Dans le cadre de l’édition 2016 du festival Normandie impressionniste, deux musées de l’Eure ont choisi de décliner le thème « Portraits impressionnistes » au féminin. Ainsi, tandis que le musée de Vernon expose des oeuvres de femmes artistes, le musée des Beaux-Arts de Bernay présente une série de portraits de lectrices. Ces deux expositions complémentaires permettent d’apprécier des peintures pleines de délicatesse, révélant un autre aspect du mouvement impressionniste. A l’affiche pendant tout l’été, elles s’accompagnent chacune d’une publication richement illustrée parue aux éditions Point de vue.

Portraits de femmes par des femmes

Confirmant l’intérêt croissant pour les études de genre en histoire de l’art, l’exposition du musée de Vernon met en lumière des femmes artistes de la fin du XIXème siècle, souvent restées dans l’ombre des figures masculines phares du mouvement impressionniste. On connait Berthe Morisot et Mary Cassatt, mais qui sont ces autres femmes travaillant dans le sillage des grands maîtres ? Quelle fut leur pratique artistique et comment ont-elles abordé l’art du portrait ? Ces questions sont développées de façon très claire autour d’une quarantaine d’oeuvres organisées en quatre grandes thématiques : Femmes, artistes et impressionnistes, Les lieux de formation, Extérieurs et L’art du portrait.

Grâce à une scénographie colorée qui met en valeur les oeuvres tout en replongeant le visiteur dans l’ambiance d’atelier de l’époque, cette petite exposition ne manque pas de charme. Elle permet de bien resituer le contexte dans lequel ont évolué ces artistes qui, en tant que femmes, ont connu des difficultés à être formées et reconnues. La misogynie de l’époque est rappelée par des citations d’écrivains reproduites sur de grands panneaux ; parmi elles le mot de Gustave Flaubert : « Femme artiste : ne peut être qu’une catin. » C’est un peu violent, mais cela résume assez bien les mentalités de la seconde moitié du XIXème siècle.

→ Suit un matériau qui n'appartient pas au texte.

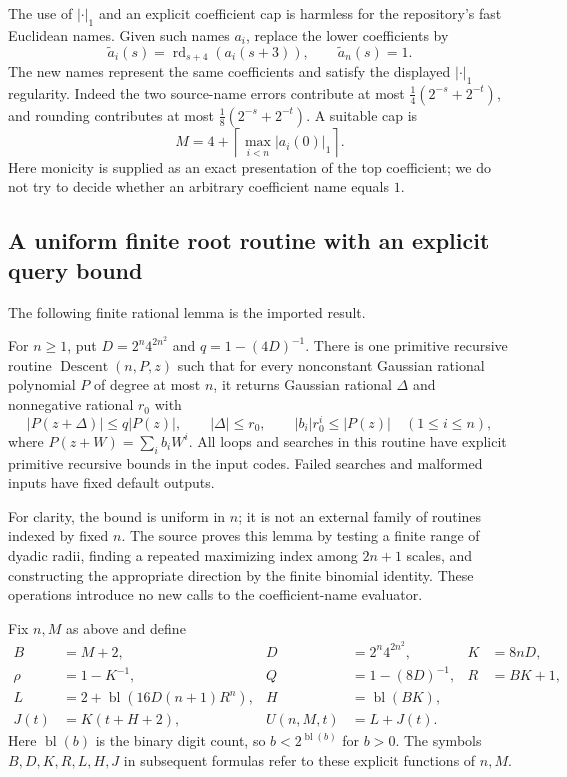 The use of $|\cdot|_1$ and an explicit coefficient cap is harmless for
the repository's fast Euclidean names.  Given such names $a_i$, replace
the lower coefficients by
\[
 \widetilde a_i(s)=\operatorname{rd}_{s+4}(a_i(s+3)),
 \qquad \widetilde a_n(s)=1.
\]
The new names represent the same coefficients and satisfy the displayed
$|\cdot|_1$ regularity.  Indeed the two source-name errors contribute at
most $\tfrac14(2^{-s}+2^{-t})$, and rounding contributes at most
$\tfrac18(2^{-s}+2^{-t})$.  A suitable cap is
\[
 M=4+\left\lceil\max_{i<n}|a_i(0)|_1\right\rceil.
\]
Here monicity is supplied as an exact presentation of the top coefficient;
we do not try to decide whether an arbitrary coefficient name equals $1$.

\subsection{A uniform finite root routine with an explicit query bound}

The following finite rational lemma is the imported result.

\begin{lemma}\label{lem:fta-descent-contract}
For $n\ge1$, put $D=2^n4^{2n^2}$ and $q=1-(4D)^{-1}$.
There is one primitive recursive routine
$\operatorname{Descent}(n,P,z)$ such that for every nonconstant Gaussian
rational polynomial $P$ of degree at most $n$, it returns Gaussian rational
$\Delta$ and nonnegative rational $r_0$ with
\[
 |P(z+\Delta)|\le q|P(z)|,\qquad |\Delta|\le r_0,
 \qquad |b_i|r_0^i\le |P(z)|\quad(1\le i\le n),
\]
where $P(z+W)=\sum_i b_iW^i$.
All loops and searches in this routine have explicit primitive recursive
bounds in the input codes.  Failed searches and malformed inputs have
fixed default outputs.
\end{lemma}

For clarity, the bound is uniform in $n$; it is not an external family
of routines indexed by fixed $n$.  The source proves this lemma by
testing a finite range of dyadic radii, finding a repeated maximizing
index among $2n+1$ scales, and constructing the appropriate direction by
the finite binomial identity.  These operations introduce no new calls
to the coefficient-name evaluator.

Fix $n,M$ as above and define
\begin{align*}
 B&=M+2, &D&=2^n4^{2n^2}, &K&=8nD,\\
 \rho&=1-K^{-1}, &Q&=1-(8D)^{-1}, &R&=BK+1,\\
 L&=2+\operatorname{bl}(16D(n+1)R^n),
 &H&=\operatorname{bl}(BK),\\
 J(t)&=K(t+H+2), &U(n,M,t)&=L+J(t).
 \tag{F2}\label{eq:fta-constants}
\end{align*}
Here $\operatorname{bl}(b)$ is the binary digit count, so
$b<2^{\operatorname{bl}(b)}$ for $b>0$.
The symbols $B,D,K,R,L,H,J$ in subsequent formulas refer to these explicit
functions of $n,M$.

Sita et Sarita ou Jeune fille au chat

Cécilia Beaux (1855-1942), Sita et Sarita ou Jeune fille au chat, 1893-94, Musée d’Orsay

Elle nous fait découvrir des oeuvres alliant qualité technique et sensibilité, à commencer par la peinture choisie comme affiche de l’exposition, Sita et Sarita ou Jeune fille au chat (1893-94, Musée d’Orsay) par l’Américaine Cécilia Beaux (1855-1942), qui a quelque chose de vraiment captivant. Notre regard est d’abord absorbé par le tissu blanc de la robe du modèle avant de réaliser la présence du chat noir aux yeux perçants posé sur son épaule. La présence de l’animal, ainsi que le titre du tableau, font référence à Edouard Manet, dont l’artiste admirait le travail.

Les deux Louise : une révélation

A côté des artistes liées aux impressionnistes, comme Berthe Morisot (1841-1895) – dont on pourra admirer deux portraits prêtés par le musée d’Orsay – Blanche Hoschédé-Monet (1865-1947), Mary Cassatt (1844-1926) et Marie Bracquemond (1840-1916), deux peintres se détachent véritablement de leurs consoeurs selon moi : il s’agit de Louise Abbéma et de Louise Breslau.

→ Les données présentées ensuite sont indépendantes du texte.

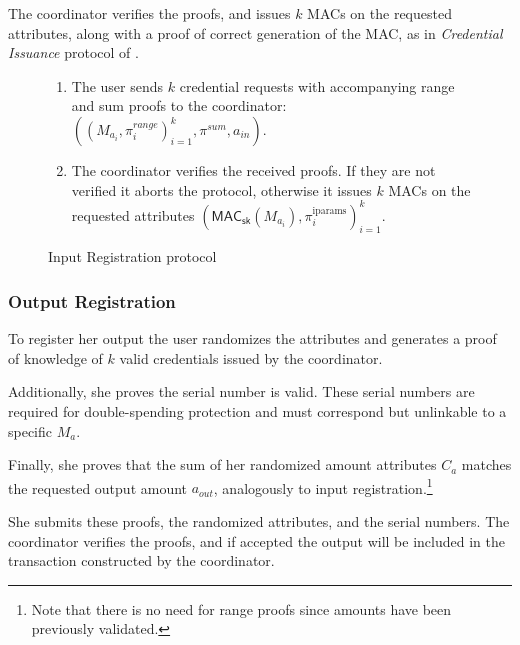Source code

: \documentclass[a4paper]{article}
\begin{document}
The coordinator verifies the proofs, and issues $k$ MACs on the requested attributes, along with a proof of correct generation of the MAC, as in \emph{Credential Issuance} protocol of \cite{chase2019signal}.

\begin{figure}[h!]
    \begin{mdframed}
    \begin{enumerate}
        \item The user sends $k$ credential requests with accompanying range and sum proofs to the coordinator:  $((M_{a_i},\pi^{\textit{range}}_{i})^{k}_{i=1},\pi^{sum},a_{\textit{in}})$.
        \item The coordinator verifies the received proofs. If they are not verified it aborts the protocol, otherwise it issues $k$ MACs on the requested attributes $(\mathsf{MAC}_\mathsf{sk}(M_{a_i}), \pi_i^{\mathrm{iparams}})^{k}_{i=1}$.
    \end{enumerate}

\end{mdframed}
    \caption{Input Registration protocol}
    \label{fig:inputreg}
\end{figure}

\subsubsection{Output Registration}

To register her output the user randomizes the attributes and generates a proof of knowledge of $k$ valid credentials issued by the coordinator.

Additionally, she proves the serial number is valid. These serial numbers are required for double-spending protection and must correspond but unlinkable to a specific $M_a$.

Finally, she proves that the sum of her randomized amount attributes $C_a$ matches the requested output amount $a_{\mathit{out}}$, analogously to input registration.\footnote{Note that there is no need for range proofs since amounts have been previously validated.}

She submits these proofs, the randomized attributes, and the serial numbers. The coordinator verifies the proofs, and if accepted the output will be included in the transaction constructed by the coordinator.
\end{document}
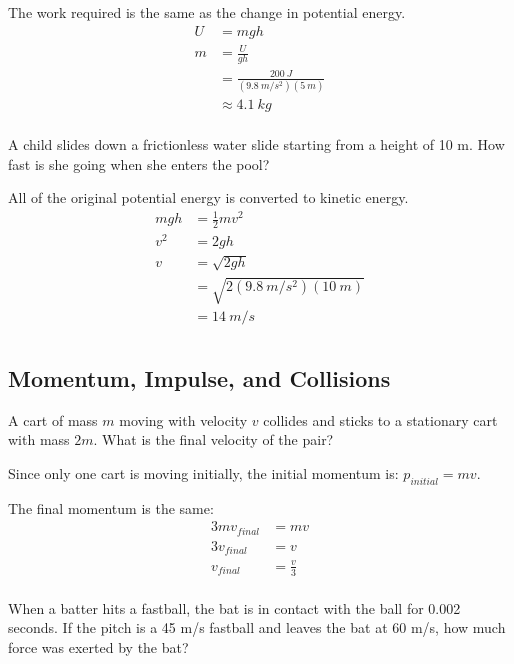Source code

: \documentclass[fleqn,addpoints]{exam}
\begin{document}
\begin{questions}
\begin{solution}
The work required is the same as the change in potential energy.
\begin{align*}
  U &= mgh \\
  m &= \frac{U}{gh} \\
    &= \frac{200 \ J}{(9.8 \ m/s^2)(5 \ m)} \\
    &\approx 4.1 \ kg \\
\end{align*}

\end{solution}

\question[5]
A child slides down a frictionless water slide starting from a height of 10 m.  How fast is she going when she enters the pool?

\begin{solution}
All of the original potential energy is converted to kinetic energy.
\begin{align*}
  mgh &= \frac{1}{2} mv^2 \\
  v^2 &= 2gh \\
  v   &= \sqrt{2gh} \\
      &= \sqrt{2 (9.8 \ m/s^2)(10 \ m)} \\
      &= 14 \ m/s \\
\end{align*}

\end{solution}

\subsection{Momentum, Impulse, and Collisions}

\question[5]
A cart of mass $m$ moving with velocity $v$ collides and sticks to a stationary cart with mass $2m$.  What is the final
velocity of the pair?

\begin{solution}
Since only one cart is moving initially, the initial momentum is: $p_{initial} = mv$.

The final momentum is the same:
\begin{align*}
  3mv_{final} &= mv \\
  3v_{final} &= v \\
  v_{final} &= \frac{v}{3} \\   
\end{align*}

\end{solution}

\question[5] When a batter hits a fastball, the bat is in contact with the ball for
0.002 seconds.  If the pitch is a 45 m/s fastball and leaves the bat at 60 m/s,
how much force was exerted by the bat?


\end{questions}
\end{document}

Formée dans les ateliers pour femmes de Jean-Jacques Henner et Carolus-Duran, Louise Abbéma (1853-1927) se spécialise dans l’art du portrait. Sa rencontre avec l’actrice Sarah Bernhardt en 1871 est déterminante dans sa carrière; elle lui permet notamment de fréquenter les milieux mondains. Jusqu’à la mort de la comédienne devenue une amie proche, Abbéma réalise plusieurs portrait de Sarah Bernhardt comme celui dans le rôle d’Adrienne Lecouvreur (1884-1887). Le grand portrait en pied réalisé en extérieur intitulé Dans les fleurs (1892, Musée intercommunal d’Etampes) montre à quel point l’artiste maîtrisait son art, allant bien au-delà du petit portrait réalisé dans l’intimé, genre dans lequel on cantonnait les femmes.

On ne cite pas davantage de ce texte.